Stored dataset items:
============================================================

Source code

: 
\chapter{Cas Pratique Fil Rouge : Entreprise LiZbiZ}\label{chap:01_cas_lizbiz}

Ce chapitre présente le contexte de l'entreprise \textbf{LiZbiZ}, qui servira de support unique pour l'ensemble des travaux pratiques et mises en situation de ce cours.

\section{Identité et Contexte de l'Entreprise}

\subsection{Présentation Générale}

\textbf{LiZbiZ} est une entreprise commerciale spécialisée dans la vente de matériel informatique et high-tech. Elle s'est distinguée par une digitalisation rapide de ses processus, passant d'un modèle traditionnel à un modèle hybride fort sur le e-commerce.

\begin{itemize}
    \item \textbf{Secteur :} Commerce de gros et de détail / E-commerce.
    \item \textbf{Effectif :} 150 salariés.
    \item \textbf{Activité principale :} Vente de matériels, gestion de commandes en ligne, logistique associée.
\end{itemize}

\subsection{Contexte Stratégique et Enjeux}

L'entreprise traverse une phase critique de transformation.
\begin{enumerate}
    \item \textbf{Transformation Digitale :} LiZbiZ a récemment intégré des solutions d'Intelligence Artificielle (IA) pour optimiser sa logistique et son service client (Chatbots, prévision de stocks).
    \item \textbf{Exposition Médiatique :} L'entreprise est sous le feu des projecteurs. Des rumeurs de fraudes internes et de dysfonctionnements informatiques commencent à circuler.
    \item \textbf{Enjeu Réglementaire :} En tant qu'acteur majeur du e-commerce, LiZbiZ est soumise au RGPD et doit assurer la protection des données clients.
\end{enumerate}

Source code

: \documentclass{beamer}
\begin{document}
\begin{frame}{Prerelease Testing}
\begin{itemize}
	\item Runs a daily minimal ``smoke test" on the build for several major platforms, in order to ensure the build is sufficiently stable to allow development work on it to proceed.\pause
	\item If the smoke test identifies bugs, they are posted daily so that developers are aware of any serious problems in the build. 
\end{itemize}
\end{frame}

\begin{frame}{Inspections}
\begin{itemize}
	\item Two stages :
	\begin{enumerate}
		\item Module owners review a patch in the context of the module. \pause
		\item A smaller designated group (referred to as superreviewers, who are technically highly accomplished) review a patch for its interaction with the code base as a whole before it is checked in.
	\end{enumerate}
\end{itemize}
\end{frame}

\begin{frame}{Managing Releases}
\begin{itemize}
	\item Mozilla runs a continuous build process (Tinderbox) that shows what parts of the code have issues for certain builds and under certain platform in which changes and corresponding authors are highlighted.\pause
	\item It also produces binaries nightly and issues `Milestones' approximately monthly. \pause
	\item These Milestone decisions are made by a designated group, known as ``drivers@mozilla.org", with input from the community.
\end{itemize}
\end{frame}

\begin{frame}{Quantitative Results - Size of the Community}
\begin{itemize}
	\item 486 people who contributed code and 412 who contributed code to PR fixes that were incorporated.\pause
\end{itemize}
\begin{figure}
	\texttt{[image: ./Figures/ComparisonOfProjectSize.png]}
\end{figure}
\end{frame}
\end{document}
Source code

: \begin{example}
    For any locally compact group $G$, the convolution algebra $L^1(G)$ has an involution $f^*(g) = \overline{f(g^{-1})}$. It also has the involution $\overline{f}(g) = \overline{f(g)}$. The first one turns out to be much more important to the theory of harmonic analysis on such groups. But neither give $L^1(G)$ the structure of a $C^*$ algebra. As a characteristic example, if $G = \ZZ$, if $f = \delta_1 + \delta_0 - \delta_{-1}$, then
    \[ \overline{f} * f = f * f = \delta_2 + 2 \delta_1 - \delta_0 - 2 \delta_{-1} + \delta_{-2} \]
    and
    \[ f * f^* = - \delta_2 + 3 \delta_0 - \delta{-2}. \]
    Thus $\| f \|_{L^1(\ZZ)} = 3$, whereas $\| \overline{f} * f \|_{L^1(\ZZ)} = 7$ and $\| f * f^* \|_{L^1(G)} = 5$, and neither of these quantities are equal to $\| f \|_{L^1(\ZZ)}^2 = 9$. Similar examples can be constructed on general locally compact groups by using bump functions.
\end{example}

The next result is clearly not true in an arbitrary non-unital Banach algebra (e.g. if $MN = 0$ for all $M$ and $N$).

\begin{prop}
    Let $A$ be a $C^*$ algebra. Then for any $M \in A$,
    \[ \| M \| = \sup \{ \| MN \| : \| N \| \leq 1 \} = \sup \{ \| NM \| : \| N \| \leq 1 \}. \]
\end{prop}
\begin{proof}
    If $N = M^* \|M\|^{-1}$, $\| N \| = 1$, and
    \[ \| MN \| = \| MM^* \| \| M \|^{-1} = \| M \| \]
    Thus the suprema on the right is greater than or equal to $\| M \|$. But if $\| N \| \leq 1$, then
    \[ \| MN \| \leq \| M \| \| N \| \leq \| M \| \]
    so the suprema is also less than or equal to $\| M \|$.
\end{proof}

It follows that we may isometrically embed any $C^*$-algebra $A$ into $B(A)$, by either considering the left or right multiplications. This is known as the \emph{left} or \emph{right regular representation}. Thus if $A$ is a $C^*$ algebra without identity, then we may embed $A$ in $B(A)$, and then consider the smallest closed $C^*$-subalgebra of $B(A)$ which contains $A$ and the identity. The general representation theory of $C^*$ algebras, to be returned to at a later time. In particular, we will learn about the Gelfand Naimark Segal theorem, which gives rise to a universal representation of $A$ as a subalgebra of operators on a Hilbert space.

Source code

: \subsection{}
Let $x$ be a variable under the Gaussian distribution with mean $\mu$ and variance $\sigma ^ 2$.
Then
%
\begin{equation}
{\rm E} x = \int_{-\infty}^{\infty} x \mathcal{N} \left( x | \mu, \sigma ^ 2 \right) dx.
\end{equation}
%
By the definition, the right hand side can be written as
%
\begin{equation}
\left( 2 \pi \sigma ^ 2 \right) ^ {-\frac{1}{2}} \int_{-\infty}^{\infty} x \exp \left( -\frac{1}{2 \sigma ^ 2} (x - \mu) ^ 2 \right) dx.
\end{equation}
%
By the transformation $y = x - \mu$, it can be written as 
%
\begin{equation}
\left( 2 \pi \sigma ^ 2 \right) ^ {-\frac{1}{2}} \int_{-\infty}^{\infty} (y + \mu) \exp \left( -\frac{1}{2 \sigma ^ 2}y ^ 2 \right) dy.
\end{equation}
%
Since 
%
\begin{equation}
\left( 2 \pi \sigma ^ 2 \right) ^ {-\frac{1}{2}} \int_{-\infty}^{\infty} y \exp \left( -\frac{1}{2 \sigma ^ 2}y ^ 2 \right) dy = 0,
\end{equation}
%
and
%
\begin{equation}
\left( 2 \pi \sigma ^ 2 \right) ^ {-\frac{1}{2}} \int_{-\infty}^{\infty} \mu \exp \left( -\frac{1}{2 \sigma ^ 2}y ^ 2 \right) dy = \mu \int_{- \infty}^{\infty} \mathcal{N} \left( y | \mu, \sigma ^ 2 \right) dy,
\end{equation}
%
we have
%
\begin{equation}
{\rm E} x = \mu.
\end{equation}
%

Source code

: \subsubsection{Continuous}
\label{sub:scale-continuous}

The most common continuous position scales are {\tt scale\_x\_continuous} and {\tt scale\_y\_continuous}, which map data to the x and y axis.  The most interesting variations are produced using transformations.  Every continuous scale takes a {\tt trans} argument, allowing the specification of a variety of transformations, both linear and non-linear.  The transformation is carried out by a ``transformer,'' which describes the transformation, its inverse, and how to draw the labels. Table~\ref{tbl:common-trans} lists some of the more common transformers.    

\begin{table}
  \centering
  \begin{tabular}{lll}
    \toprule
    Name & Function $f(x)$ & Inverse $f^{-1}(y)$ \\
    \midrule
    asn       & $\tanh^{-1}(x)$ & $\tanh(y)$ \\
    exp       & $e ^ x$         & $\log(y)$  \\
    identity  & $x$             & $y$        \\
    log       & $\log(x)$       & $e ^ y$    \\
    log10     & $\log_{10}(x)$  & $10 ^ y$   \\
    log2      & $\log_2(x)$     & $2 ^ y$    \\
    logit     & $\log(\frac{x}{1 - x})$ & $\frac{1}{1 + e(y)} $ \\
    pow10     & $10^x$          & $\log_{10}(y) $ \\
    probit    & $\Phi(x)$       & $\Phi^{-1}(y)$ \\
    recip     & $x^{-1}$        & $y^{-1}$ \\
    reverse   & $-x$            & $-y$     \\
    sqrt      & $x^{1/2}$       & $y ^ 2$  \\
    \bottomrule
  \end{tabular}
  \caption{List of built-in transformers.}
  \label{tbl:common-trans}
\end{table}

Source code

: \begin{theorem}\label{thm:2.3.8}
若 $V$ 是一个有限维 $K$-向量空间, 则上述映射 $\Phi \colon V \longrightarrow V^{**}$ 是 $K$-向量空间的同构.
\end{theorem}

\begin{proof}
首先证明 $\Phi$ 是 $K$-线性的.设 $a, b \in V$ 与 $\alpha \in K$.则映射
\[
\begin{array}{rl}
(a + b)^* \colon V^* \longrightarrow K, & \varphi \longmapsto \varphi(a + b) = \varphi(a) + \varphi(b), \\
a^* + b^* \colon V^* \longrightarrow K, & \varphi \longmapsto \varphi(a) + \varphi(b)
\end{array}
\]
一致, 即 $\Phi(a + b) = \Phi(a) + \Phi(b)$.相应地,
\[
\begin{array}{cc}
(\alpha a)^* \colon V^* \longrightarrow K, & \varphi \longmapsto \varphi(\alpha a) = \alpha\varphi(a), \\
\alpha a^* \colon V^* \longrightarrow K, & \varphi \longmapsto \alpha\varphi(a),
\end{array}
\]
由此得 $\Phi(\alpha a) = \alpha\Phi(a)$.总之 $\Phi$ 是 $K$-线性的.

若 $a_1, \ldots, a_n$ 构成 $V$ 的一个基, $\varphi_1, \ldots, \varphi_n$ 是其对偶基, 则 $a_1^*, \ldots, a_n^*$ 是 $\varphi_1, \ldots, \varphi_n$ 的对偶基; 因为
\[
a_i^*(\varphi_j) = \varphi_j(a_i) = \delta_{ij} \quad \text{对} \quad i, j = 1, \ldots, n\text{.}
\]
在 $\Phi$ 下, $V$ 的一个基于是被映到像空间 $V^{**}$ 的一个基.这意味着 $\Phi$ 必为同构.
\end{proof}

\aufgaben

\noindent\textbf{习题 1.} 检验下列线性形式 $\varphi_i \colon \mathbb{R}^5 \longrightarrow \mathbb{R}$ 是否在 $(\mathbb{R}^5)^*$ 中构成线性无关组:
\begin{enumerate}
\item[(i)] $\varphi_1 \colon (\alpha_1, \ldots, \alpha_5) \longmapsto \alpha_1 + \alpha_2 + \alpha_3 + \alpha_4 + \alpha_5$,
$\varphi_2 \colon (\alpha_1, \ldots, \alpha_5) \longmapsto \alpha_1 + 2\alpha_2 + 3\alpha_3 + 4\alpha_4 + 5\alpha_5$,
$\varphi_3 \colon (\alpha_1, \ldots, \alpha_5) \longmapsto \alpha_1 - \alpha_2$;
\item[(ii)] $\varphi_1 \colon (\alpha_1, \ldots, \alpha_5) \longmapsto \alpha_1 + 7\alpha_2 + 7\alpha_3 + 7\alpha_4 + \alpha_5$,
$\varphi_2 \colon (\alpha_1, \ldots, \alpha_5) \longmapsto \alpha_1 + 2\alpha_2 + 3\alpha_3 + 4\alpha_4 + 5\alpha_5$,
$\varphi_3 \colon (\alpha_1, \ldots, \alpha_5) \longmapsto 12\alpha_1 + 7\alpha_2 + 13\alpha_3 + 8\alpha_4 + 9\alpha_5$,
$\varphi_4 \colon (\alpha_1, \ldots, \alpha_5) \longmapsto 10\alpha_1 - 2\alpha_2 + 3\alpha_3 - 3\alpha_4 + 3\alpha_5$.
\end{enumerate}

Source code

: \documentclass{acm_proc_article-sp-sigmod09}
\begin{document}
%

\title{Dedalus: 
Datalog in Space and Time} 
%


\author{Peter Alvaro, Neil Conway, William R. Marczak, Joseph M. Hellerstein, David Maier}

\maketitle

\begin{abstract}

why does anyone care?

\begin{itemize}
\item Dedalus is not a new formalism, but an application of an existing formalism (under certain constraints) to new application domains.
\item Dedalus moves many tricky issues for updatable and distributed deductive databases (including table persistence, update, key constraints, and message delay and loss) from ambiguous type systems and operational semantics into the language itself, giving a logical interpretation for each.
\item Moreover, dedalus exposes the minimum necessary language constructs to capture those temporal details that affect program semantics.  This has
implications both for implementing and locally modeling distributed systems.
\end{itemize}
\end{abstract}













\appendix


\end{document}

============================================================

> [WHAT TO WORK ON]: The reply should hold only the lines from the top of the records through the line that has "sur le e-commerce.", each one exact.

> [RESULT BELOW]:
Source code

: 
\chapter{Cas Pratique Fil Rouge : Entreprise LiZbiZ}\label{chap:01_cas_lizbiz}

Ce chapitre présente le contexte de l'entreprise \textbf{LiZbiZ}, qui servira de support unique pour l'ensemble des travaux pratiques et mises en situation de ce cours.

\section{Identité et Contexte de l'Entreprise}

\subsection{Présentation Générale}

\textbf{LiZbiZ} est une entreprise commerciale spécialisée dans la vente de matériel informatique et high-tech. Elle s'est distinguée par une digitalisation rapide de ses processus, passant d'un modèle traditionnel à un modèle hybride fort sur le e-commerce.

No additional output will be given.